▶ [Aim of the task]
The required output is every entry below, copied exactly.

▶ [Task data]
▬▬▬

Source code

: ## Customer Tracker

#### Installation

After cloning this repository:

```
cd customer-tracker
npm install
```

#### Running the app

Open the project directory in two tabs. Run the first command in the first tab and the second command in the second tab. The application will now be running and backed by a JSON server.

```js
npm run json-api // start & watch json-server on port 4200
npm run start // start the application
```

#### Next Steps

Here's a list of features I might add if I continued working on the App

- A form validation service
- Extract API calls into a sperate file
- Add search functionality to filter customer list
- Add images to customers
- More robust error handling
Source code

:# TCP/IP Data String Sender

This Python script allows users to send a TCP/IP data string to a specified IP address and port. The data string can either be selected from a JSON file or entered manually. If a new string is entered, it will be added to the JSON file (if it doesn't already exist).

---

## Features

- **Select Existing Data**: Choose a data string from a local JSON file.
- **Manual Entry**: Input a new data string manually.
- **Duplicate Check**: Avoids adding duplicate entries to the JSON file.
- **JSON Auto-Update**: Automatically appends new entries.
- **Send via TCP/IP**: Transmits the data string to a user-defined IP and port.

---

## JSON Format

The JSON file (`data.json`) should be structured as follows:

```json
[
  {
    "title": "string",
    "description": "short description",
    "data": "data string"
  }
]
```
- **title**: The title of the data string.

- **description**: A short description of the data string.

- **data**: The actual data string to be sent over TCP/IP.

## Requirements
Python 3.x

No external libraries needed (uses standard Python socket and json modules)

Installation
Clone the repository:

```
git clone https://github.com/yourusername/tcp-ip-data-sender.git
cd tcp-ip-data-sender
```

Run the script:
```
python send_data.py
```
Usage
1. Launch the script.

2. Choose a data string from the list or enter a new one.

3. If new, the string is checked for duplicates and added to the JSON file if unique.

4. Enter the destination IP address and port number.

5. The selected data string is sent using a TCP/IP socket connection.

▬▬▬

▶ [Result for this task]
Source code

: ## Customer Tracker

#### Installation

After cloning this repository:

```
cd customer-tracker
npm install
```

#### Running the app

Open the project directory in two tabs. Run the first command in the first tab and the second command in the second tab. The application will now be running and backed by a JSON server.

```js
npm run json-api // start & watch json-server on port 4200
npm run start // start the application
```

#### Next Steps

Here's a list of features I might add if I continued working on the App

- A form validation service
- Extract API calls into a sperate file
- Add search functionality to filter customer list
- Add images to customers
- More robust error handling
Source code

:# TCP/IP Data String Sender

This Python script allows users to send a TCP/IP data string to a specified IP address and port. The data string can either be selected from a JSON file or entered manually. If a new string is entered, it will be added to the JSON file (if it doesn't already exist).

---

## Features

- **Select Existing Data**: Choose a data string from a local JSON file.
- **Manual Entry**: Input a new data string manually.
- **Duplicate Check**: Avoids adding duplicate entries to the JSON file.
- **JSON Auto-Update**: Automatically appends new entries.
- **Send via TCP/IP**: Transmits the data string to a user-defined IP and port.

---

## JSON Format

The JSON file (`data.json`) should be structured as follows:

```json
[
  {
    "title": "string",
    "description": "short description",
    "data": "data string"
  }
]
```
- **title**: The title of the data string.

- **description**: A short description of the data string.

- **data**: The actual data string to be sent over TCP/IP.

## Requirements
Python 3.x

No external libraries needed (uses standard Python socket and json modules)

Installation
Clone the repository:

```
git clone https://github.com/yourusername/tcp-ip-data-sender.git
cd tcp-ip-data-sender
```

Run the script:
```
python send_data.py
```
Usage
1. Launch the script.

2. Choose a data string from the list or enter a new one.

3. If new, the string is checked for duplicates and added to the JSON file if unique.

4. Enter the destination IP address and port number.

5. The selected data string is sent using a TCP/IP socket connection.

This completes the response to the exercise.